After the Fu Lok meeting, it was clear to everyone that Noah Jancy would fail and there would be no AsiaTech. Why? Why such a sudden change of heart. Don Quang said he had never heard of the shareholder about whom Jo Tu spoke, but did not identify. Looking confused, he promised additional research. He would get to the bottom of it. Noah Jancy seemed not to be listening. His eyes were wide and red. He left Don without a word and walked down the hall toward the elevators.
Later that afternoon Noah paid his bill and left the Hilton by himself. He spoke to no one. Wearing black pants, tennis shoes, and a black nylon jacket, he staggered away from the Hotel. Now he was alone. Really alone.
CHAPTER 3
An hour later Leedok saw Kim at the other end of the lobby. Every Anglo businessman in the Hilton was admiring her. Especially appreciative were those who seemed to travel without their wives. On the other hand, Oriental men, fully accustomed to such beauty, concentrated on the few Occidental women who strolled through the lobby. However, women of all cultures who saw Kim appeared to make mental excuses for themselves. After all, she was only twenty-six years old. No doubt a good cosmetologist could have done the same thing with their eyes, given enough time and artistic ability. And Kim’s minx figure could be duplicated if they chose to invest in enough silicone.

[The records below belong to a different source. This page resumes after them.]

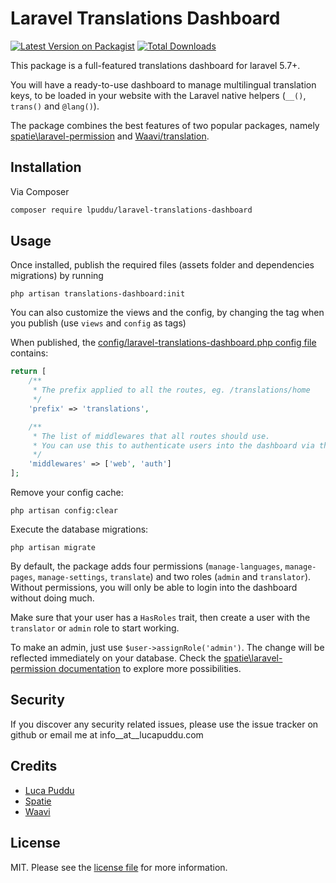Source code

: # Laravel Translations Dashboard

[![Latest Version on Packagist][ico-version]][link-packagist]
[![Total Downloads][ico-downloads]][link-downloads]

This package is a full-featured translations dashboard for laravel 5.7+.

You will have a ready-to-use dashboard to manage multilingual translation keys, to be loaded in your website with the Laravel native helpers (`__()`, `trans()` and `@lang()`).

The package combines the best features of two popular packages, namely [spatie\laravel-permission][link-spatie] and [Waavi/translation][link-waavi].
## Installation

Via Composer

``` bash
composer require lpuddu/laravel-translations-dashboard
```

## Usage

Once installed, publish the required files (assets folder and dependencies migrations) by running
```
php artisan translations-dashboard:init
```

You can also customize the views and the config, by changing the tag when you publish (use `views` and `config` as tags)

When published, the [config/laravel-translations-dashboard.php config file][link-config] contains:
```php
return [
    /**
     * The prefix applied to all the routes, eg. /translations/home
     */
    'prefix' => 'translations',

    /**
     * The list of middlewares that all routes should use.
     * You can use this to authenticate users into the dashboard via the appropriate middleware.
     */
    'middlewares' => ['web', 'auth']
];
```

Remove your config cache:
```
php artisan config:clear
```

Execute the database migrations:
```
php artisan migrate
```

By default, the package adds four permissions (`manage-languages`, `manage-pages`, `manage-settings`, `translate`) and two roles (`admin` and `translator`).
Without permissions, you will only be able to login into the dashboard without doing much.

Make sure that your user has a `HasRoles` trait, then create a user with the `translator` or `admin` role to start working.

To make an admin, just use `$user->assignRole('admin')`. The change will be reflected immediately on your database. Check the [spatie\laravel-permission documentation][link-spatie] to explore more possibilities.

## Security

If you discover any security related issues, please use the issue tracker on github or email me at info__at__lucapuddu.com

## Credits

- [Luca Puddu][link-author]
- [Spatie][link-spatie]
- [Waavi][link-waavi]

## License

MIT. Please see the [license file](license.md) for more information.

[ico-version]: https://img.shields.io/packagist/v/lpuddu/laravel-translations-dashboard.svg?style=flat-square
[ico-downloads]: https://img.shields.io/packagist/dt/lpuddu/laravel-translations-dashboard.svg?style=flat-square

[link-packagist]: https://packagist.org/packages/lpuddu/laravel-translations-dashboard
[link-downloads]: https://packagist.org/packages/lpuddu/laravel-translations-dashboard
[link-travis]: https://travis-ci.org/lpuddu/laravel-translations-dashboard
[link-author]: https://github.com/LucaPuddu
[link-spatie]: https://github.com/spatie/laravel-permission
[link-waavi]: https://github.com/Waavi/translation
[link-config]: config/laravel-translations-dashboard.php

Her air of fun loving sophistication would be somewhat more difficult to duplicate and they dismissed her before admitting the utter impossibility of replicating her cheerful, welcoming smile. Lips like hers were the bane of all who reduced themselves to envy. Her figure was not voluptuous by California travel poster standards. However, as a Chinese, her bosom was a challenge to the silk blouse that separated imagination from reality.
At a distance Leedok saw her wave with an outstretched arm, her breasts bouncing in erogenous unison with the movement. Other men’s admiration suddenly escalated to prurient gasps.

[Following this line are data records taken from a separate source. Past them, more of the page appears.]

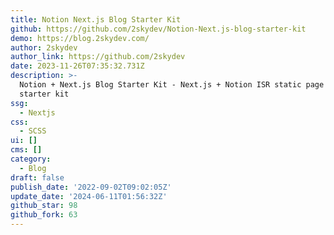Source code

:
```yaml
---
title: Notion Next.js Blog Starter Kit
github: https://github.com/2skydev/Notion-Next.js-blog-starter-kit
demo: https://blog.2skydev.com/
author: 2skydev
author_link: https://github.com/2skydev
date: 2023-11-26T07:35:32.731Z
description: >-
  Notion + Next.js Blog Starter Kit - Next.js + Notion ISR static page blog
  starter kit
ssg:
  - Nextjs
css:
  - SCSS
ui: []
cms: []
category:
  - Blog
draft: false
publish_date: '2022-09-02T09:02:05Z'
update_date: '2024-06-11T01:56:32Z'
github_star: 98
github_fork: 63
---
```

“Hi, Kim,” Leedok said, hardly acknowledging her. “Would you go up to the desk and have them page Noah again?”
“What's up?” Kim asked, a little miffed that Leedok seemed so disinterested.
“I can’t find Noah. He checked out of the hotel at four o'clock this afternoon. All of his suitcases were packed and stored. The clerk said he left without a word except to charge the bill to his AmEx card. I was just trying to figure out where he went.”

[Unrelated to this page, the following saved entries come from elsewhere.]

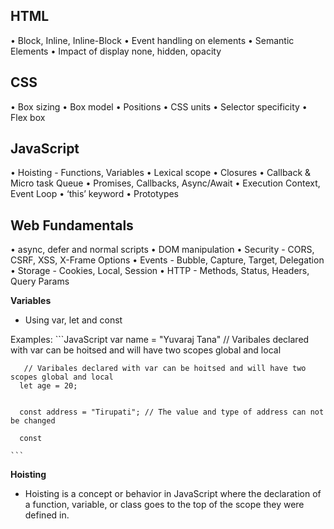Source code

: ## HTML
  • Block, Inline, Inline-Block
  • Event handling on elements
  • Semantic Elements
  • Impact of display none, hidden, opacity
  

## CSS

  • Box sizing
  • Box model
  • Positions
  • CSS units
  • Selector specificity
  • Flex box

## JavaScript

  • Hoisting - Functions, Variables
  • Lexical scope
  • Closures
  • Callback & Micro task Queue
  • Promises, Callbacks, Async/Await
  • Execution Context, Event Loop
  • ‘this’ keyword
  • Prototypes

## Web Fundamentals

  • async, defer and normal scripts
  • DOM manipulation
  • Security - CORS, CSRF, XSS, X-Frame Options 
  • Events - Bubble, Capture, Target, Delegation
  • Storage - Cookies, Local, Session
  • HTTP - Methods, Status, Headers, Query Params



  **Variables**
  - Using var, let and const

  Examples:
    ```JavaScript
      var name = "Yuvaraj Tana" 
      // Varibales declared with var can be hoitsed and will have two scopes global and local 


       // Varibales declared with var can be hoitsed and will have two scopes global and local 
      let age = 20;
      

      const address = "Tirupati"; // The value and type of address can not be changed

      const 

    ```
  **Hoisting**
  - Hoisting is a concept or behavior in JavaScript where the declaration of a function, variable, or class goes to the top of the scope they were defined in.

He realized that had devolved upon him to tell her about the explosion. Saddened, solemn, out of place in the bustle of returning businessmen and nattering shoppers, he had to share the story of the bombing. Leedok was not one to dwell on the moribund and he tended to become petulant when he was forced out of his characteristic good humor. No one had yet accused him of being glib. But he tended to founder in the presence of despair. It was in the natural energy of light and laughter that he found himself most comfortable and effective. Perfectly willing to ignore disaster and deny the existence of hardship, he wanted to canter through life. Occasionally, however, there was no pretense behind which to hide. He had to swallow his sadness along with his predispositions and tell her the whole story about the explosion.
“My God! Who would do such a thing? Poor, dear Noah. He worked so hard to build his law practice. Why do things like this have to happen to guys like him? Where is he?”
“Can't say.”
“I’m worried about him. Isn’t there anything we can do?”
“Do? What do you think, we have supernatural powers or something?”
“Oh, stop it Leedok. You know damned well what I mean.”